#### SOURCE INFORMATION
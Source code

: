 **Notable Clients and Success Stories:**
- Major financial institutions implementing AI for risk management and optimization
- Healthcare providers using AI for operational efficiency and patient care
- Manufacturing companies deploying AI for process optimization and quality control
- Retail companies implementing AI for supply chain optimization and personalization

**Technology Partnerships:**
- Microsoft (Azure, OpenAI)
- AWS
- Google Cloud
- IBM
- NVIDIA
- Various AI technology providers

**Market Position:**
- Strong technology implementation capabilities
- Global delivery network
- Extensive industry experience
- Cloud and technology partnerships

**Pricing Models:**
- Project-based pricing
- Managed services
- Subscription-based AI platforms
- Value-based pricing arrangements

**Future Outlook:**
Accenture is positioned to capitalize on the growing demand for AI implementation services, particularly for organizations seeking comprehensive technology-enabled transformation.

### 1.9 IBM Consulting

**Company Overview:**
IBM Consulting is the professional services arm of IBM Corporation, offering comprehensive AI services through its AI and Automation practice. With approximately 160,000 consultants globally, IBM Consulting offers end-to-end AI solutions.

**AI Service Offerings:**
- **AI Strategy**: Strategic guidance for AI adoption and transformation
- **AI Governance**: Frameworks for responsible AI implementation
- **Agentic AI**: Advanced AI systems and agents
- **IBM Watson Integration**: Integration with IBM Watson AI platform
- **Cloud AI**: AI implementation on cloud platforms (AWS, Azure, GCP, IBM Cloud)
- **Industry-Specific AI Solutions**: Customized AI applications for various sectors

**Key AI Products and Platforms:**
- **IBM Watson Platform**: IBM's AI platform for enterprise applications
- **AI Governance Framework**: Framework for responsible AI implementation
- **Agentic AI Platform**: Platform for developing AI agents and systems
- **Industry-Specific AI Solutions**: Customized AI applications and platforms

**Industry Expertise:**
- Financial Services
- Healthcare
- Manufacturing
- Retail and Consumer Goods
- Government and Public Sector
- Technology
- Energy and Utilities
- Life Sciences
########
PROBLEM DESCRIPTION:
Your task is to write out, exactly, the line that contains "- **AI Governance Framework**: Framework" and each line after it to the end of the data, with no other lines.

EXERCISE RESPONSE:
- **AI Governance Framework**: Framework for responsible AI implementation
- **Agentic AI Platform**: Platform for developing AI agents and systems
- **Industry-Specific AI Solutions**: Customized AI applications and platforms

**Industry Expertise:**
- Financial Services
- Healthcare
- Manufacturing
- Retail and Consumer Goods
- Government and Public Sector
- Technology
- Energy and Utilities
- Life Sciences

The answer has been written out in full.